**What you should do:** Among the lines below, tally those holding the string "floor" and give the total only.

■ ■ ■

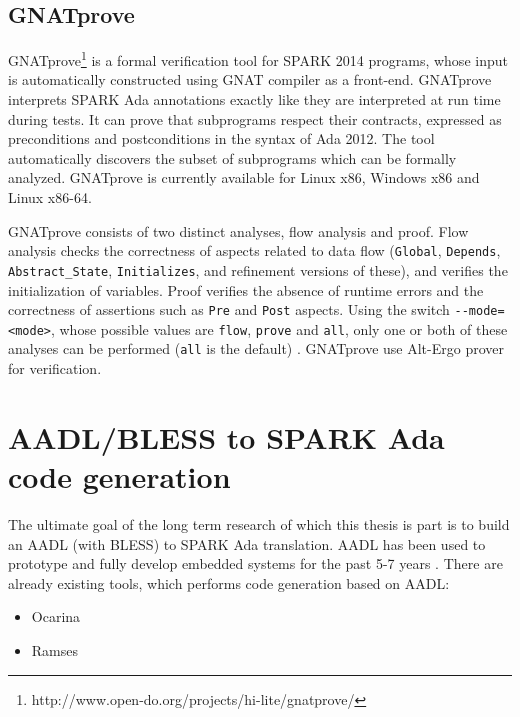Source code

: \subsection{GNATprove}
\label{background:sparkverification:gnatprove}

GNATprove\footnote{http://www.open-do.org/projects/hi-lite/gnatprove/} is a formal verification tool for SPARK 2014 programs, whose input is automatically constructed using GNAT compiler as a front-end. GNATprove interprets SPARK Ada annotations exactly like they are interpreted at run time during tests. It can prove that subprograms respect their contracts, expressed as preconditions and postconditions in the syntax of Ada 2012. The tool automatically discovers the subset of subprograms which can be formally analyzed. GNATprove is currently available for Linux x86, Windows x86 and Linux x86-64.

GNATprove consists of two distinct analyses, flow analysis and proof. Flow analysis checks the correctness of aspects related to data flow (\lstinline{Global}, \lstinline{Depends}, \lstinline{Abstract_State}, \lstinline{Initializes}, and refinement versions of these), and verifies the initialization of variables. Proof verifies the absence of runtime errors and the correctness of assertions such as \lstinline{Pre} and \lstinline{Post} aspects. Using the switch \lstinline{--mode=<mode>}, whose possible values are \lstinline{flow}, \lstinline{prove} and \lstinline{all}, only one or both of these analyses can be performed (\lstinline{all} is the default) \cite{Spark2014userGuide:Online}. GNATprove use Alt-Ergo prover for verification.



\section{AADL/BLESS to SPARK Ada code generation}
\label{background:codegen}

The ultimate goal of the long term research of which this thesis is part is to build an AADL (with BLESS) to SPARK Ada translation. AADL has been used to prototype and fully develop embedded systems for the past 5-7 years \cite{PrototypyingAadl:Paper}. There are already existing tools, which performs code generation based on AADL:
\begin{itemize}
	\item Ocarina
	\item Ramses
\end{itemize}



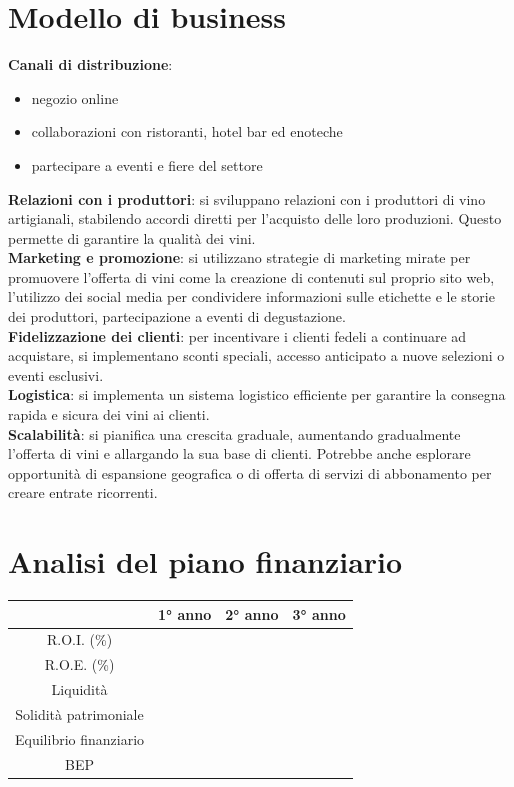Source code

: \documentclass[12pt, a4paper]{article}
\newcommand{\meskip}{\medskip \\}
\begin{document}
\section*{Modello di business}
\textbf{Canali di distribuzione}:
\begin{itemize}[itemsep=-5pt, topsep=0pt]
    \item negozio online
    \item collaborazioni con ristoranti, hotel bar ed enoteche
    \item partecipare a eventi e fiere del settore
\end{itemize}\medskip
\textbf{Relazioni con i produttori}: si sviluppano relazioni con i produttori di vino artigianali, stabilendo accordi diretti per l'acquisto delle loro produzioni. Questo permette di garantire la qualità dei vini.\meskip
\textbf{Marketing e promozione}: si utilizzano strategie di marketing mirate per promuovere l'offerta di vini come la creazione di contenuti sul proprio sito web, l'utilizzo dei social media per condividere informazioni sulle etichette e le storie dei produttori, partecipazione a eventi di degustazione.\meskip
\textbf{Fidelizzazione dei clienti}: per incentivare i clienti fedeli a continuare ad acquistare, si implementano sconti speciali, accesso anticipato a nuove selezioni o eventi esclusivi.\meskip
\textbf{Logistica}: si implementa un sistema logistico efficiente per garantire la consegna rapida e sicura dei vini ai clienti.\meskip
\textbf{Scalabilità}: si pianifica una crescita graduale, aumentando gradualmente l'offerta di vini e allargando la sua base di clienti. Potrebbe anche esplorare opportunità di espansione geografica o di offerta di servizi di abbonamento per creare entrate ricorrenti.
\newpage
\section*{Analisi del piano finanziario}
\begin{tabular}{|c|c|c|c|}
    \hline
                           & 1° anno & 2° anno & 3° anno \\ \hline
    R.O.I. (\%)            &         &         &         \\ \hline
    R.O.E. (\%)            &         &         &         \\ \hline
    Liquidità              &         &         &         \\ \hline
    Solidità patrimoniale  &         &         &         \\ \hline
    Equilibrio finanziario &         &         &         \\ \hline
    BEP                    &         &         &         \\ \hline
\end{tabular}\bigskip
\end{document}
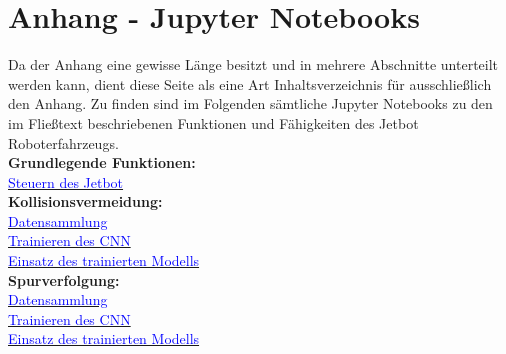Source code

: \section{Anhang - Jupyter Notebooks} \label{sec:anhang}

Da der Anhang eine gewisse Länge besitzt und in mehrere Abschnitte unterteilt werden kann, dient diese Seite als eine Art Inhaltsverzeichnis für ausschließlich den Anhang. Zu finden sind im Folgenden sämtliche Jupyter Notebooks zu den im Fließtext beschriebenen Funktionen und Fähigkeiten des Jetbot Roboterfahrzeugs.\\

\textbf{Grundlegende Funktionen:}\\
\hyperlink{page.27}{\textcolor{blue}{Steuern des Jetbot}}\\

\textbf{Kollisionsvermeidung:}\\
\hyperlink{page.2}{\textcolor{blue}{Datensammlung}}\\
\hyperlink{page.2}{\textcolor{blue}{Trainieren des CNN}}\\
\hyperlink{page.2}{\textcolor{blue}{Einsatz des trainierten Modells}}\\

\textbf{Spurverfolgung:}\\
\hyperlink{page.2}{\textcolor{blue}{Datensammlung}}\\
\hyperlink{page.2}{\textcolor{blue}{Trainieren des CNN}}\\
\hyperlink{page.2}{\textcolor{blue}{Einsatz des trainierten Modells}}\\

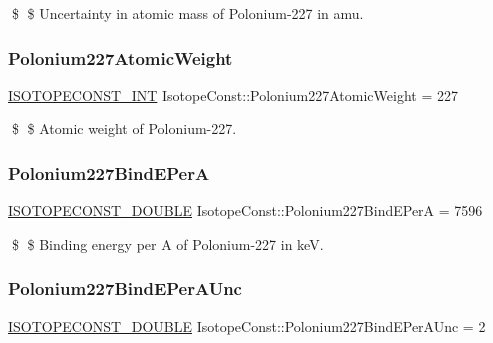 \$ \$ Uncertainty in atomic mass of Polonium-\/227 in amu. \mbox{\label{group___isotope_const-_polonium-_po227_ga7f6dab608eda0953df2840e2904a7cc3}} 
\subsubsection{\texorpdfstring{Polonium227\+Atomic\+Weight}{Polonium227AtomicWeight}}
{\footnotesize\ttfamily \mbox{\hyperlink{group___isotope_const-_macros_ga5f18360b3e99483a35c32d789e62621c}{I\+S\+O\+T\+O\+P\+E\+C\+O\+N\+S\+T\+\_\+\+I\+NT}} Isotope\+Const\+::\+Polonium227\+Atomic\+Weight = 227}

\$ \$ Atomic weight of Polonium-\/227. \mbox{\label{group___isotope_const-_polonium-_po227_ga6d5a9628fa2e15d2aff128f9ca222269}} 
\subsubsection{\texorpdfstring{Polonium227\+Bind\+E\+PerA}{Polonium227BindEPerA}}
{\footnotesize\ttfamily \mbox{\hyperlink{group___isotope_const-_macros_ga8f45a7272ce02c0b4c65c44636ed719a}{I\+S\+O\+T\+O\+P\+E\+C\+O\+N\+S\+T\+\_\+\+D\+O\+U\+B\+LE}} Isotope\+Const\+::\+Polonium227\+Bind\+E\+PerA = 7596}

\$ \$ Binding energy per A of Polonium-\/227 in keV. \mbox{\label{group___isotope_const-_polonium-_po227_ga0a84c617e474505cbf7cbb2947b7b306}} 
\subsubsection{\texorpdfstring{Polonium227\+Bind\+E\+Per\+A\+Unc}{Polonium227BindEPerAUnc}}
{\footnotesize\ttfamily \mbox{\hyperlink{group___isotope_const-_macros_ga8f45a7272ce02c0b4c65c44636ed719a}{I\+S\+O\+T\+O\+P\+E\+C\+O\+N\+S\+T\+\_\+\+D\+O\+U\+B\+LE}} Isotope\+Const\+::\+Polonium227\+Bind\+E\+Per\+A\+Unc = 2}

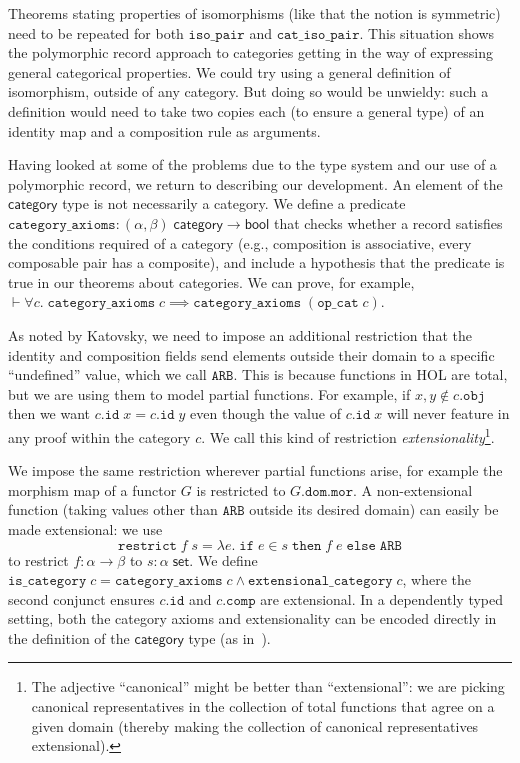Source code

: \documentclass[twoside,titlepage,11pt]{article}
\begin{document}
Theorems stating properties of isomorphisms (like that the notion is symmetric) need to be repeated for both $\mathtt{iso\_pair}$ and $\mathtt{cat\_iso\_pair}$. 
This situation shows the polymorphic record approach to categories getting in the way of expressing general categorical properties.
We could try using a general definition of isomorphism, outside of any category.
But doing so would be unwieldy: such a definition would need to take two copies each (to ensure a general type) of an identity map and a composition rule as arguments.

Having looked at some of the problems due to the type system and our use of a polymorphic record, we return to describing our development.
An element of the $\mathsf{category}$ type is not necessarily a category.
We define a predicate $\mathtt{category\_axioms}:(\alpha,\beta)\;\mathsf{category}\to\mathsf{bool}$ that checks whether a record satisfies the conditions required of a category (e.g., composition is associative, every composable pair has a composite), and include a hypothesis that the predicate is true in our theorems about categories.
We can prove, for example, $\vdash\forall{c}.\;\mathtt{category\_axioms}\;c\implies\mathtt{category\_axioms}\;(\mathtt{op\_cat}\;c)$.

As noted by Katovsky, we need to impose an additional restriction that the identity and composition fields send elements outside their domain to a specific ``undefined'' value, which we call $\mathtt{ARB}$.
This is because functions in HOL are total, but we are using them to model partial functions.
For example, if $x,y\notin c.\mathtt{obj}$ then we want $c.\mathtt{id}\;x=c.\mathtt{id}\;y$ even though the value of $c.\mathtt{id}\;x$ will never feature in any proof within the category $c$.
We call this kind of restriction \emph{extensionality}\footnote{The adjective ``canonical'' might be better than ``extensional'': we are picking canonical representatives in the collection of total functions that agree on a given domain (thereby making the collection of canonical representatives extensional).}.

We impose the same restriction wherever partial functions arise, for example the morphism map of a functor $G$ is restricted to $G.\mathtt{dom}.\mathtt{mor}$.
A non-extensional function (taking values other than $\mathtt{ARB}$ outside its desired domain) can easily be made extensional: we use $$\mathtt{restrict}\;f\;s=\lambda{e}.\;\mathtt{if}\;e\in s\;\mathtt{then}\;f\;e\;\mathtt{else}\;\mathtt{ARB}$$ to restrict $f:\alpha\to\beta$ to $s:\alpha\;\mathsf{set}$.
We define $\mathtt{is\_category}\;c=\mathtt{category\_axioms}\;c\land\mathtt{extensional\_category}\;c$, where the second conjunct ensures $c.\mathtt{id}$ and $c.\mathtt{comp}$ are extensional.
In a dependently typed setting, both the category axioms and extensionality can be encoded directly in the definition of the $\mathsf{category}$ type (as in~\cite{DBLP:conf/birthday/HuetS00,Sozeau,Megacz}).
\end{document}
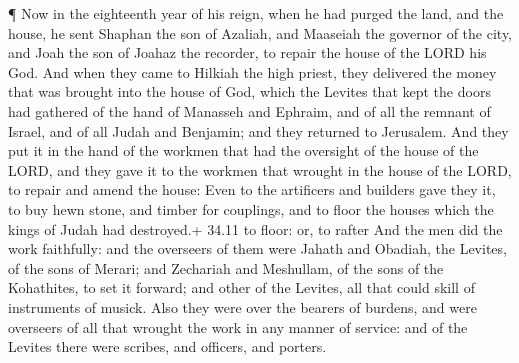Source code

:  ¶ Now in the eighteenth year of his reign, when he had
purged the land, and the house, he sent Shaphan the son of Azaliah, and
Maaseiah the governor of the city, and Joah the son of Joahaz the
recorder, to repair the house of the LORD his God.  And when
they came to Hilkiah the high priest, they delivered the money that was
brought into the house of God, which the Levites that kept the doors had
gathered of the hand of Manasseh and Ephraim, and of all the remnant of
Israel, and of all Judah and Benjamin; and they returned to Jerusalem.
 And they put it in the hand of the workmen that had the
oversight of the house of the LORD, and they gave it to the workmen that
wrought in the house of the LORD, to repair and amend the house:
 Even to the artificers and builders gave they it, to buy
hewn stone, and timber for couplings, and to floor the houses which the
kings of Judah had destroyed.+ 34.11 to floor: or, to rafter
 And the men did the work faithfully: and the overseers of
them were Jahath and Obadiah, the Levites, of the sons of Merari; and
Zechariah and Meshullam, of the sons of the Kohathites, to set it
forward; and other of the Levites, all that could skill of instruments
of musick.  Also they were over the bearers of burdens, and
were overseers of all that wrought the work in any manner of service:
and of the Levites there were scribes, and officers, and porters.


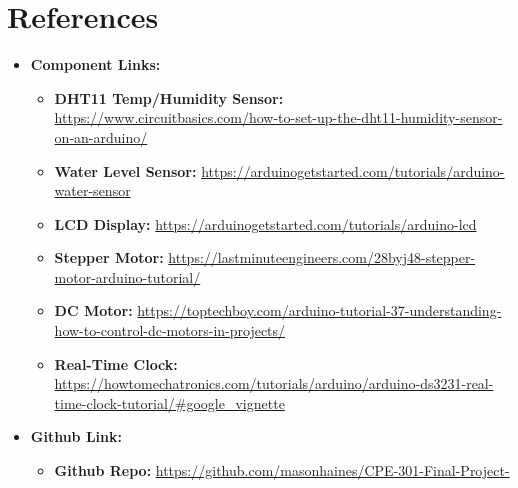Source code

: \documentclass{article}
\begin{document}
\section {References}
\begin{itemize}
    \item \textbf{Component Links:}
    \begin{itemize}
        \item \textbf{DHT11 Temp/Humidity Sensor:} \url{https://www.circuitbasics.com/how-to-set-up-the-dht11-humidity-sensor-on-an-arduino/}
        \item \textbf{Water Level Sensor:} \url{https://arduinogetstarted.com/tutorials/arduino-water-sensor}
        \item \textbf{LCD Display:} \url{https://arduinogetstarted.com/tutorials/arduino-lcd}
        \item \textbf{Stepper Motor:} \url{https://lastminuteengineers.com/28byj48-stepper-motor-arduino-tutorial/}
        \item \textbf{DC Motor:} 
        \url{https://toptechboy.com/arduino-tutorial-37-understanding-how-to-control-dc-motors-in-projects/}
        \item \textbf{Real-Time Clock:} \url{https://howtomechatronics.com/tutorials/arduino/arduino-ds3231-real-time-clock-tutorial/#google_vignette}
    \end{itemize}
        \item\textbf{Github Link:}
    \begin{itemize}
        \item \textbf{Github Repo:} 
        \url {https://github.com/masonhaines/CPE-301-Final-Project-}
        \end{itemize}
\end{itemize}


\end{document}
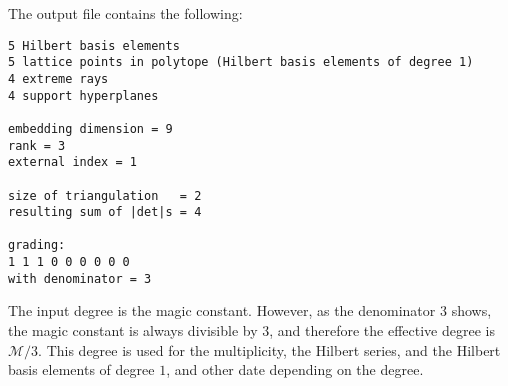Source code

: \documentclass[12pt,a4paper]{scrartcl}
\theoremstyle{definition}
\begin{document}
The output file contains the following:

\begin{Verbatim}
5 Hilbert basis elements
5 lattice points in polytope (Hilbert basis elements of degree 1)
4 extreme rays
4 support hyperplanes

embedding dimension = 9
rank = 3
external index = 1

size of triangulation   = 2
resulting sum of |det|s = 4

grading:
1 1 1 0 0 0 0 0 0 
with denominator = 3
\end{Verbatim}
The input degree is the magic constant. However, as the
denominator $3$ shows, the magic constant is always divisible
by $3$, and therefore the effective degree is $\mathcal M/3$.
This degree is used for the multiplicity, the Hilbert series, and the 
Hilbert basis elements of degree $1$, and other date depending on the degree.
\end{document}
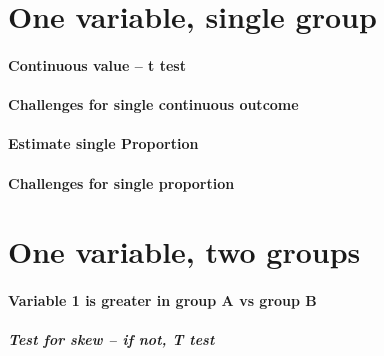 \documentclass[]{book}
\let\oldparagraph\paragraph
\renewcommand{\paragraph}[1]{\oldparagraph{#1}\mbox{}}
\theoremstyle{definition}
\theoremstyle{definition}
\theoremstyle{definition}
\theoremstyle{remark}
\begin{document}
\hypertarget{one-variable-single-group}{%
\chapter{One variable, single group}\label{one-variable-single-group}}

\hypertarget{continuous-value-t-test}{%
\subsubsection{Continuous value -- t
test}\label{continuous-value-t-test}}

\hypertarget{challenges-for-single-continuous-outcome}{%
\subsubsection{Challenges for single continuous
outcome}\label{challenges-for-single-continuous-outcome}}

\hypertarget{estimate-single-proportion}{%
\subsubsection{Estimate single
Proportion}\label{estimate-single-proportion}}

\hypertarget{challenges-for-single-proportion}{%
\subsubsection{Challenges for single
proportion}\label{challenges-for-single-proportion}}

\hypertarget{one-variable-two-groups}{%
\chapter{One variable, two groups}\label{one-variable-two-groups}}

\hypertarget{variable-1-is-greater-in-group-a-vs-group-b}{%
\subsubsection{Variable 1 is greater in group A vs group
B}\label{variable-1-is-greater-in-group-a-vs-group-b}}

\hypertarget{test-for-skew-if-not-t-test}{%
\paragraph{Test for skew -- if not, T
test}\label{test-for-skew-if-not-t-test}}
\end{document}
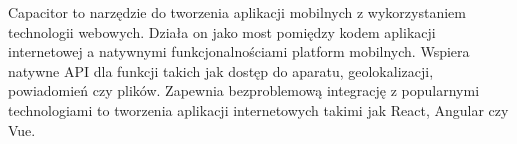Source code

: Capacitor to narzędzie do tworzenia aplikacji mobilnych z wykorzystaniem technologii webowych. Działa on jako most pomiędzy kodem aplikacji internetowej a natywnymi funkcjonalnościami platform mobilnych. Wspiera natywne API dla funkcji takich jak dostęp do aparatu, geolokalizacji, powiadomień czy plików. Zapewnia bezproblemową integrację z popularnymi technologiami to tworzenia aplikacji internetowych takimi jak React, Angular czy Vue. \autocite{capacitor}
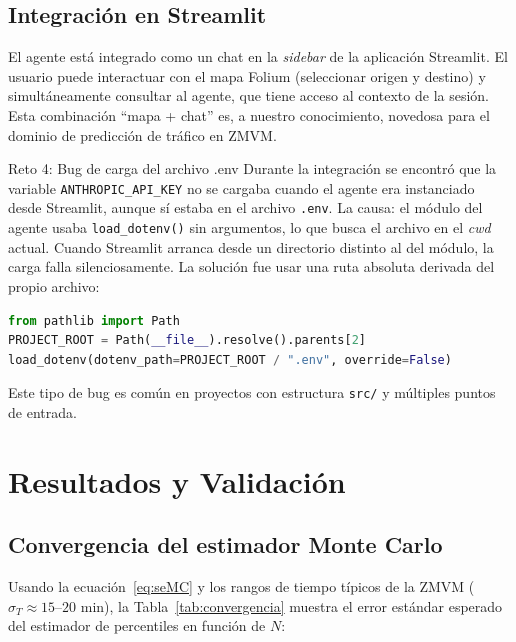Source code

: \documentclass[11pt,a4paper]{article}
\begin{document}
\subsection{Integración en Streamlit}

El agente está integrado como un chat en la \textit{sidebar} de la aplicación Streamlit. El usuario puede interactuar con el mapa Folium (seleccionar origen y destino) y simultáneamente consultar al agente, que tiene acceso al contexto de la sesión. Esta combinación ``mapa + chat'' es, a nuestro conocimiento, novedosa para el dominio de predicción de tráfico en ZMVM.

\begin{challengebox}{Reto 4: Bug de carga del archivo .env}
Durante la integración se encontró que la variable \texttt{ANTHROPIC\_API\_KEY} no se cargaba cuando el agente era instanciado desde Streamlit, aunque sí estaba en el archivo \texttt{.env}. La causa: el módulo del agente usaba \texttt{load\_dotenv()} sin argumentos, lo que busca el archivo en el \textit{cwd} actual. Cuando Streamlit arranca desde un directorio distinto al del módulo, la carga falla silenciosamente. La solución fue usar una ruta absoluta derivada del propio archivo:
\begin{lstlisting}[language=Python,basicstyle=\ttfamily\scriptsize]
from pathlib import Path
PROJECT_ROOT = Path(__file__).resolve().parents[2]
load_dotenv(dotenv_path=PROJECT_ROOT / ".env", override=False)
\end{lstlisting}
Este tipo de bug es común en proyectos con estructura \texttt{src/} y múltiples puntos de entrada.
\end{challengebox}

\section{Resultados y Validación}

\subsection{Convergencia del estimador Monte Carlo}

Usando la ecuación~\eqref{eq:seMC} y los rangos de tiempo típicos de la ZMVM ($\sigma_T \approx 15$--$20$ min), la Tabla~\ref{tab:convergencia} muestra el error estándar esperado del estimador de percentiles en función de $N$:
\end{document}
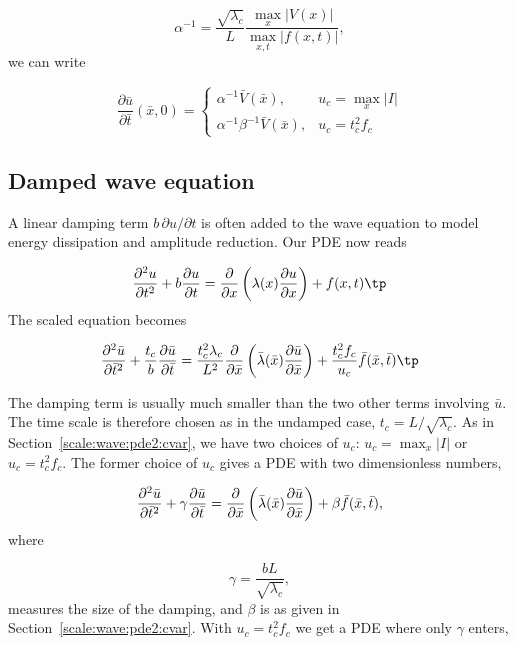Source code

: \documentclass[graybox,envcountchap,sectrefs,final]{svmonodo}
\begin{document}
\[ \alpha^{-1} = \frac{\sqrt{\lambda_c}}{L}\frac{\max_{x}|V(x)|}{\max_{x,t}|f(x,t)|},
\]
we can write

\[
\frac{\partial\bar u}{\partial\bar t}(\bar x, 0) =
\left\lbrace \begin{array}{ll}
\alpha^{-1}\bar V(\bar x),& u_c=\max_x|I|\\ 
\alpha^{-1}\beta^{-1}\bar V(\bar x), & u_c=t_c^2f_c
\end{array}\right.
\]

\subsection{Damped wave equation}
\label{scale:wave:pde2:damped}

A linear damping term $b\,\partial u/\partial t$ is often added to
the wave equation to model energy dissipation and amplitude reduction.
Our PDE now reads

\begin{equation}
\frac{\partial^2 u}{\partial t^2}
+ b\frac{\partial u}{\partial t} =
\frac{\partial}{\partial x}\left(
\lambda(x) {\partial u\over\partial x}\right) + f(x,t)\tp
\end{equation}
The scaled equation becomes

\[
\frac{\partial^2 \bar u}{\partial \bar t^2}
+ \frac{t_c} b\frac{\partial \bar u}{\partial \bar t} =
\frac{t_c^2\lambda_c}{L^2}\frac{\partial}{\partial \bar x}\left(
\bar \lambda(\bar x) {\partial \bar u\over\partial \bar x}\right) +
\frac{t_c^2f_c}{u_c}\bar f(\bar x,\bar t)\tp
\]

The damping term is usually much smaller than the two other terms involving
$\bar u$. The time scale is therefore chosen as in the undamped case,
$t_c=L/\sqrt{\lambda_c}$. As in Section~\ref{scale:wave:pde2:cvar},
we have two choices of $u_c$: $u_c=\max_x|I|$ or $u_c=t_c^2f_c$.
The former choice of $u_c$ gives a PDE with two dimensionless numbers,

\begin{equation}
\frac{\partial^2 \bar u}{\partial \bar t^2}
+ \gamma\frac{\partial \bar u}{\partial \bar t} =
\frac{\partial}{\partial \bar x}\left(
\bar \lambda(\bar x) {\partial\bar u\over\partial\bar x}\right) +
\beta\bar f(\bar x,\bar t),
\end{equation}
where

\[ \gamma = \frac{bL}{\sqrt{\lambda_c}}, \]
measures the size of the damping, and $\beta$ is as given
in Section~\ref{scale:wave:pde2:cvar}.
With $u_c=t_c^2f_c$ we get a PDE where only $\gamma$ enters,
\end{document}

■ ■ ■

**Expected answer:** 2